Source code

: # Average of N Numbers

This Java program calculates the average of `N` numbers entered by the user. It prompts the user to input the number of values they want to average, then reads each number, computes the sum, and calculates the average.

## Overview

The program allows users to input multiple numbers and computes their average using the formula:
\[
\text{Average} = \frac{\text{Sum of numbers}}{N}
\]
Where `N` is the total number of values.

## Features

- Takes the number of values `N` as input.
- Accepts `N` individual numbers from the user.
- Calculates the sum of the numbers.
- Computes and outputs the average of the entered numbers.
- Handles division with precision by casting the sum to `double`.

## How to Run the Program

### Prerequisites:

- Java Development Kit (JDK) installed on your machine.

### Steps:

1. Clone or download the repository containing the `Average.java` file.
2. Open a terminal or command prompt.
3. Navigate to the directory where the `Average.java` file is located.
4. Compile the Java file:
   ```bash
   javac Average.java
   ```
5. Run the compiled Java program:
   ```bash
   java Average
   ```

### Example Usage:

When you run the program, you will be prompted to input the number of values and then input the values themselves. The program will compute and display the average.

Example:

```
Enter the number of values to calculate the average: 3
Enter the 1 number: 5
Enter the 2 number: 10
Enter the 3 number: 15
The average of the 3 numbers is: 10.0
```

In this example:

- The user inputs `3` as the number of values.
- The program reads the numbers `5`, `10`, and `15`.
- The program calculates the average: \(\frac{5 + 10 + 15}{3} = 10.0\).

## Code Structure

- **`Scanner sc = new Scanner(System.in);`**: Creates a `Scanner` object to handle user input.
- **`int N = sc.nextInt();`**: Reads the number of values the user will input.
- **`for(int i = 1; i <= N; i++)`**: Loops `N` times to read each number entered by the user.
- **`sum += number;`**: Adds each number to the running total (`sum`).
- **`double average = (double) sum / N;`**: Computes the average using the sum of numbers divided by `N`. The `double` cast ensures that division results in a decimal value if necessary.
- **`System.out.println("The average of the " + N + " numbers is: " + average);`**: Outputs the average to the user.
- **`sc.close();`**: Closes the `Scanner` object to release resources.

> [What to produce]: Exact copies of the line containing "3. Navigate to" and of every line after it through the end of the entries are all that should be output.

> [Answer]:
3. Navigate to the directory where the `Average.java` file is located.
4. Compile the Java file:
   ```bash
   javac Average.java
   ```
5. Run the compiled Java program:
   ```bash
   java Average
   ```

### Example Usage:

When you run the program, you will be prompted to input the number of values and then input the values themselves. The program will compute and display the average.

Example:

```
Enter the number of values to calculate the average: 3
Enter the 1 number: 5
Enter the 2 number: 10
Enter the 3 number: 15
The average of the 3 numbers is: 10.0
```

In this example:

- The user inputs `3` as the number of values.
- The program reads the numbers `5`, `10`, and `15`.
- The program calculates the average: \(\frac{5 + 10 + 15}{3} = 10.0\).

## Code Structure

- **`Scanner sc = new Scanner(System.in);`**: Creates a `Scanner` object to handle user input.
- **`int N = sc.nextInt();`**: Reads the number of values the user will input.
- **`for(int i = 1; i <= N; i++)`**: Loops `N` times to read each number entered by the user.
- **`sum += number;`**: Adds each number to the running total (`sum`).
- **`double average = (double) sum / N;`**: Computes the average using the sum of numbers divided by `N`. The `double` cast ensures that division results in a decimal value if necessary.
- **`System.out.println("The average of the " + N + " numbers is: " + average);`**: Outputs the average to the user.
- **`sc.close();`**: Closes the `Scanner` object to release resources.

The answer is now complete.